> [Directions]
Images are to be omitted, and the rest of the records reproduced exactly.
-=-=-
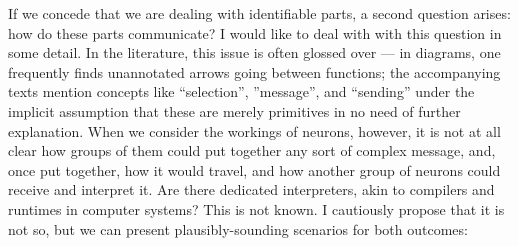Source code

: If we concede that we are dealing with identifiable parts, a second question arises: how do these parts communicate? I would like to deal with with this question in some detail. In the literature, this issue is often glossed over --- in diagrams, one frequently finds unannotated arrows going between functions; the accompanying texts mention concepts like ``selection'', ''message'', and ``sending'' under the implicit assumption that these are merely primitives in no need of further explanation. When we consider the workings of neurons, however, it is not at all clear how groups of them could put together any sort of complex message, and, once put together, how it would travel, and how another group of neurons could receive and interpret it. Are there dedicated interpreters, akin to compilers and runtimes in computer systems? This is not known. I cautiously propose that it is not so, but we can present plausibly-sounding scenarios for both outcomes:
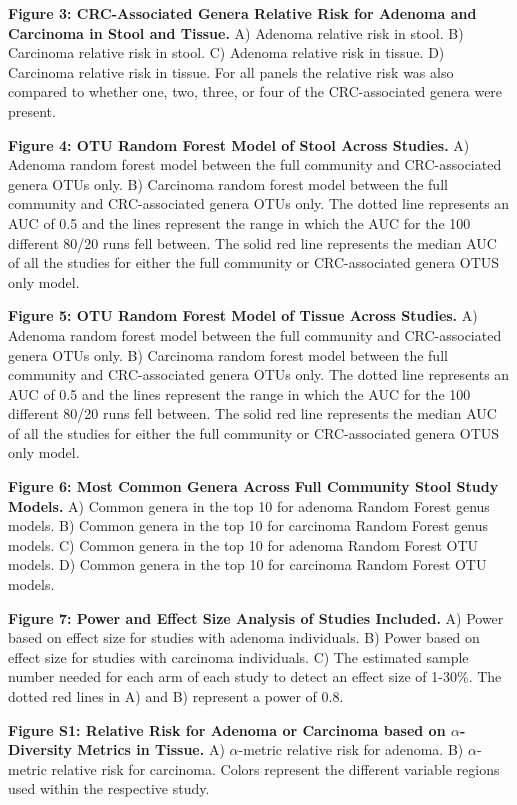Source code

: \documentclass[12pt,]{article}
\begin{document}
\textbf{Figure 3: CRC-Associated Genera Relative Risk for Adenoma and
Carcinoma in Stool and Tissue.} A) Adenoma relative risk in stool. B)
Carcinoma relative risk in stool. C) Adenoma relative risk in tissue. D)
Carcinoma relative risk in tissue. For all panels the relative risk was
also compared to whether one, two, three, or four of the CRC-associated
genera were present.

\textbf{Figure 4: OTU Random Forest Model of Stool Across Studies.} A)
Adenoma random forest model between the full community and
CRC-associated genera OTUs only. B) Carcinoma random forest model
between the full community and CRC-associated genera OTUs only. The
dotted line represents an AUC of 0.5 and the lines represent the range
in which the AUC for the 100 different 80/20 runs fell between. The
solid red line represents the median AUC of all the studies for either
the full community or CRC-associated genera OTUS only model.

\textbf{Figure 5: OTU Random Forest Model of Tissue Across Studies.} A)
Adenoma random forest model between the full community and
CRC-associated genera OTUs only. B) Carcinoma random forest model
between the full community and CRC-associated genera OTUs only. The
dotted line represents an AUC of 0.5 and the lines represent the range
in which the AUC for the 100 different 80/20 runs fell between. The
solid red line represents the median AUC of all the studies for either
the full community or CRC-associated genera OTUS only model.

\textbf{Figure 6: Most Common Genera Across Full Community Stool Study
Models.} A) Common genera in the top 10 for adenoma Random Forest genus
models. B) Common genera in the top 10 for carcinoma Random Forest genus
models. C) Common genera in the top 10 for adenoma Random Forest OTU
models. D) Common genera in the top 10 for carcinoma Random Forest OTU
models.

\textbf{Figure 7: Power and Effect Size Analysis of Studies Included.}
A) Power based on effect size for studies with adenoma individuals. B)
Power based on effect size for studies with carcinoma individuals. C)
The estimated sample number needed for each arm of each study to detect
an effect size of 1-30\%. The dotted red lines in A) and B) represent a
power of 0.8.

\newpage

\textbf{Figure S1: Relative Risk for Adenoma or Carcinoma based on
\(\alpha\)-Diversity Metrics in Tissue.} A) \(\alpha\)-metric relative
risk for adenoma. B) \(\alpha\)-metric relative risk for carcinoma.
Colors represent the different variable regions used within the
respective study.
\end{document}
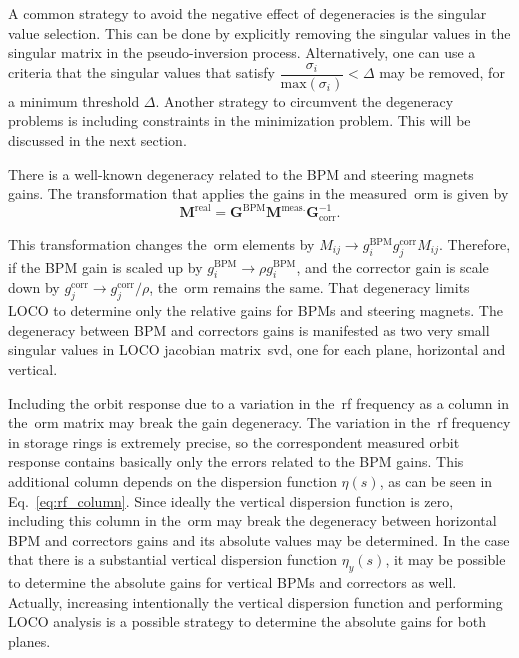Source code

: A common strategy to avoid the negative effect of degeneracies is the singular value selection. This can be done by explicitly removing the singular values in the singular matrix in the pseudo-inversion process. Alternatively, one can use a criteria that the singular values that satisfy $\dfrac{\sigma_i}{\mathrm{max}\left(\sigma_i\right)} < \Delta$ may be removed, for a minimum threshold $\Delta$. Another strategy to circumvent the degeneracy problems is including constraints in the minimization problem. This will be discussed in the next section.

There is a well-known degeneracy related to the BPM and steering magnets gains. The transformation that applies the gains in the measured~\gls{orm} is given by 
\begin{equation}
    \mathbf{M}^{\mathrm{real}} = \mathbf{G}^{\mathrm{BPM}} \mathbf{M}^{\mathrm{meas.}}\mathbf{G}^{-1}_{\mathrm{corr}}.
\end{equation}

This transformation changes the~\gls{orm} elements by $M_{ij} \rightarrow g_{i}^{\mathrm{BPM}}g_{j}^{\mathrm{corr}}M_{ij}$. Therefore, if the BPM gain is scaled up by $g_{i}^{\mathrm{BPM}} \rightarrow \rho g_{i}^{\mathrm{BPM}}$, and the corrector gain is scale down by $g_{j}^{\mathrm{corr}} \rightarrow g_{j}^{\mathrm{corr}}/\rho$, the~\gls{orm} remains the same. That degeneracy limits LOCO to determine only the relative gains for BPMs and steering magnets. The degeneracy between BPM and correctors gains is manifested as two very small singular values in LOCO jacobian matrix~\gls{svd}, one for each plane, horizontal and vertical.

Including the orbit response due to a variation in the~\gls{rf} frequency as a column in the~\gls{orm} matrix may break the gain degeneracy. The variation in the~\gls{rf} frequency in storage rings is extremely precise, so the correspondent measured orbit response contains basically only the errors related to the BPM gains. This additional column depends on the dispersion function $\eta(s)$, as can be seen in Eq.~\eqref{eq:rf_column}. Since ideally the vertical dispersion function is zero, including this column in the~\gls{orm} may break the degeneracy between horizontal BPM and correctors gains and its absolute values may be determined. In the case that there is a substantial vertical dispersion function $\eta_y(s)$, it may be possible to determine the absolute gains for vertical BPMs and correctors as well. Actually, increasing intentionally the vertical dispersion function and performing LOCO analysis is a possible strategy to determine the absolute gains for both planes.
-=-=-
> [Exercise result]
Source code

: If we concede that we are dealing with identifiable parts, a second question arises: how do these parts communicate? I would like to deal with with this question in some detail. In the literature, this issue is often glossed over --- in diagrams, one frequently finds unannotated arrows going between functions; the accompanying texts mention concepts like ``selection'', ''message'', and ``sending'' under the implicit assumption that these are merely primitives in no need of further explanation. When we consider the workings of neurons, however, it is not at all clear how groups of them could put together any sort of complex message, and, once put together, how it would travel, and how another group of neurons could receive and interpret it. Are there dedicated interpreters, akin to compilers and runtimes in computer systems? This is not known. I cautiously propose that it is not so, but we can present plausibly-sounding scenarios for both outcomes:
Source code

: \documentclass[12pt,]{article}
\begin{document}
\textbf{Figure 3: CRC-Associated Genera Relative Risk for Adenoma and
Carcinoma in Stool and Tissue.} A) Adenoma relative risk in stool. B)
Carcinoma relative risk in stool. C) Adenoma relative risk in tissue. D)
Carcinoma relative risk in tissue. For all panels the relative risk was
also compared to whether one, two, three, or four of the CRC-associated
genera were present.

\textbf{Figure 4: OTU Random Forest Model of Stool Across Studies.} A)
Adenoma random forest model between the full community and
CRC-associated genera OTUs only. B) Carcinoma random forest model
between the full community and CRC-associated genera OTUs only. The
dotted line represents an AUC of 0.5 and the lines represent the range
in which the AUC for the 100 different 80/20 runs fell between. The
solid red line represents the median AUC of all the studies for either
the full community or CRC-associated genera OTUS only model.

\textbf{Figure 5: OTU Random Forest Model of Tissue Across Studies.} A)
Adenoma random forest model between the full community and
CRC-associated genera OTUs only. B) Carcinoma random forest model
between the full community and CRC-associated genera OTUs only. The
dotted line represents an AUC of 0.5 and the lines represent the range
in which the AUC for the 100 different 80/20 runs fell between. The
solid red line represents the median AUC of all the studies for either
the full community or CRC-associated genera OTUS only model.

\textbf{Figure 6: Most Common Genera Across Full Community Stool Study
Models.} A) Common genera in the top 10 for adenoma Random Forest genus
models. B) Common genera in the top 10 for carcinoma Random Forest genus
models. C) Common genera in the top 10 for adenoma Random Forest OTU
models. D) Common genera in the top 10 for carcinoma Random Forest OTU
models.

\textbf{Figure 7: Power and Effect Size Analysis of Studies Included.}
A) Power based on effect size for studies with adenoma individuals. B)
Power based on effect size for studies with carcinoma individuals. C)
The estimated sample number needed for each arm of each study to detect
an effect size of 1-30\%. The dotted red lines in A) and B) represent a
power of 0.8.

\newpage

\textbf{Figure S1: Relative Risk for Adenoma or Carcinoma based on
\(\alpha\)-Diversity Metrics in Tissue.} A) \(\alpha\)-metric relative
risk for adenoma. B) \(\alpha\)-metric relative risk for carcinoma.
Colors represent the different variable regions used within the
respective study.
\end{document}
Source code

: A common strategy to avoid the negative effect of degeneracies is the singular value selection. This can be done by explicitly removing the singular values in the singular matrix in the pseudo-inversion process. Alternatively, one can use a criteria that the singular values that satisfy $\dfrac{\sigma_i}{\mathrm{max}\left(\sigma_i\right)} < \Delta$ may be removed, for a minimum threshold $\Delta$. Another strategy to circumvent the degeneracy problems is including constraints in the minimization problem. This will be discussed in the next section.

There is a well-known degeneracy related to the BPM and steering magnets gains. The transformation that applies the gains in the measured~\gls{orm} is given by 
\begin{equation}
    \mathbf{M}^{\mathrm{real}} = \mathbf{G}^{\mathrm{BPM}} \mathbf{M}^{\mathrm{meas.}}\mathbf{G}^{-1}_{\mathrm{corr}}.
\end{equation}

This transformation changes the~\gls{orm} elements by $M_{ij} \rightarrow g_{i}^{\mathrm{BPM}}g_{j}^{\mathrm{corr}}M_{ij}$. Therefore, if the BPM gain is scaled up by $g_{i}^{\mathrm{BPM}} \rightarrow \rho g_{i}^{\mathrm{BPM}}$, and the corrector gain is scale down by $g_{j}^{\mathrm{corr}} \rightarrow g_{j}^{\mathrm{corr}}/\rho$, the~\gls{orm} remains the same. That degeneracy limits LOCO to determine only the relative gains for BPMs and steering magnets. The degeneracy between BPM and correctors gains is manifested as two very small singular values in LOCO jacobian matrix~\gls{svd}, one for each plane, horizontal and vertical.

Including the orbit response due to a variation in the~\gls{rf} frequency as a column in the~\gls{orm} matrix may break the gain degeneracy. The variation in the~\gls{rf} frequency in storage rings is extremely precise, so the correspondent measured orbit response contains basically only the errors related to the BPM gains. This additional column depends on the dispersion function $\eta(s)$, as can be seen in Eq.~\eqref{eq:rf_column}. Since ideally the vertical dispersion function is zero, including this column in the~\gls{orm} may break the degeneracy between horizontal BPM and correctors gains and its absolute values may be determined. In the case that there is a substantial vertical dispersion function $\eta_y(s)$, it may be possible to determine the absolute gains for vertical BPMs and correctors as well. Actually, increasing intentionally the vertical dispersion function and performing LOCO analysis is a possible strategy to determine the absolute gains for both planes.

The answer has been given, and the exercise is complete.